Pero cuando el hombre consiente en
pecar, efectúa precisamente lo contrario, diciendo a Dios, que estaba en su alma:
«Sal de aquí, Señor, y da lugar al demonio.» De esto se lamentaba el Señor con Santa
Brígida cuando le dijo que, al despedirle el pecador, procedía como si quitase al
rey su propio trono: «Soy como un rey arrojado de su propio reino; y en mi
lugar se elige a un pésimo ladrón.»
¿Qué pena no sentiríais si recibieseis grave
ofensa de alguien a quien hubieseis favorecido mucho? Pues esa misma pena
causáis a Dios, que llegó hasta dar su vida por salvaros.
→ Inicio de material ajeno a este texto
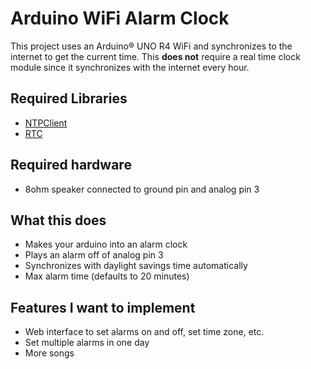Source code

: # Arduino WiFi Alarm Clock

This project uses an Arduino&reg; UNO R4 WiFi and synchronizes to the internet to get the current time. This **does not** require a real time clock module since it synchronizes with the internet every hour.

## Required Libraries

- [NTPClient](https://github.com/arduino-libraries/NTPClient)
- [RTC](https://github.com/cvmanjoo/RTC)

## Required hardware

- 8ohm speaker connected to ground pin and analog pin 3

## What this does

- Makes your arduino into an alarm clock
- Plays an alarm off of analog pin 3
- Synchronizes with daylight savings time automatically
- Max alarm time (defaults to 20 minutes)

## Features I want to implement

- Web interface to set alarms on and off, set time zone, etc.
- Set multiple alarms in one day
- More songs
Clama el Señor a la tierra y al cielo para
que le compadezcan por la ingratitud con que le tratan los pecadores: «Oíd, ¡oh
cielos!, y tú, ¡oh tierra!, escucha... Hijos creé y engrandecí.., pero ellos me
despreciaron» (Is., 1, 2). en suma, los pecadores afligen con sus pecados al corazón
del Señor... (Is., 63, 10). Dios no puede sentir dolor; pero —como dice el Padre
Medina;— si fuese posible que le sintiera, sólo un pecado mortal bastaría para hacerle
morir, por la infinita pesadumbre que le causaría. Sí, pues, afirma San Bernardo,
«El pecado, por cuanto en sí es, da muerte a Dios». De manera que los
pecadores, al cometer un pecado mortal, hieren, por decirlo así, a su Señor, y
nada omiten para quitarle la vida, si pudieran. y según dice San Pablo (He.,
10, 29), pisotean al Hijo de Dios, y desprecian todo lo que Jesucristo hizo y
padeció para quitar el pecado del mundo.
AFECTOS Y PETICIONES
¿De suerte, Redentor mío, que cuantas veces
pequé os arrojé de mi alma y puse por obra todo lo que bastara para daros
muerte si pudieseis morir? Oigo, Señor, que me decís: «¿Qué te hice o en qué te
contristé, para que tanto me hayas contristado?...» ¿Me preguntáis, Señor, qué
mal me habéis hecho?... Me disteis el ser, y habéis muerto por mí: ¡ tal es el
mal que hicisteis!... ¿Qué he de responderos?... Os digo, Señor, que merezco
mil veces el infierno, y que muy justamente pudierais mandarme a él. Pero
acordaos de aquel amor que os hizo morir por mí en la cruz; acordaos de la
sangre que por mi amor derramasteis, y tened compasión de mi... mas ya
entiendo, Señor que estáis a la puerta de mi corazón (de este corazón que os
arrojó de sí) y que llamáis con vuestras inspiraciones para entrar en él, pidiéndome
que os abra... (Ap., 3, 20; Cant., 5,2), sí, Jesús mío; yo me aparto del
pecado; duéleme de todo corazón de haberos ofendido y os amo sobre todas las cosas.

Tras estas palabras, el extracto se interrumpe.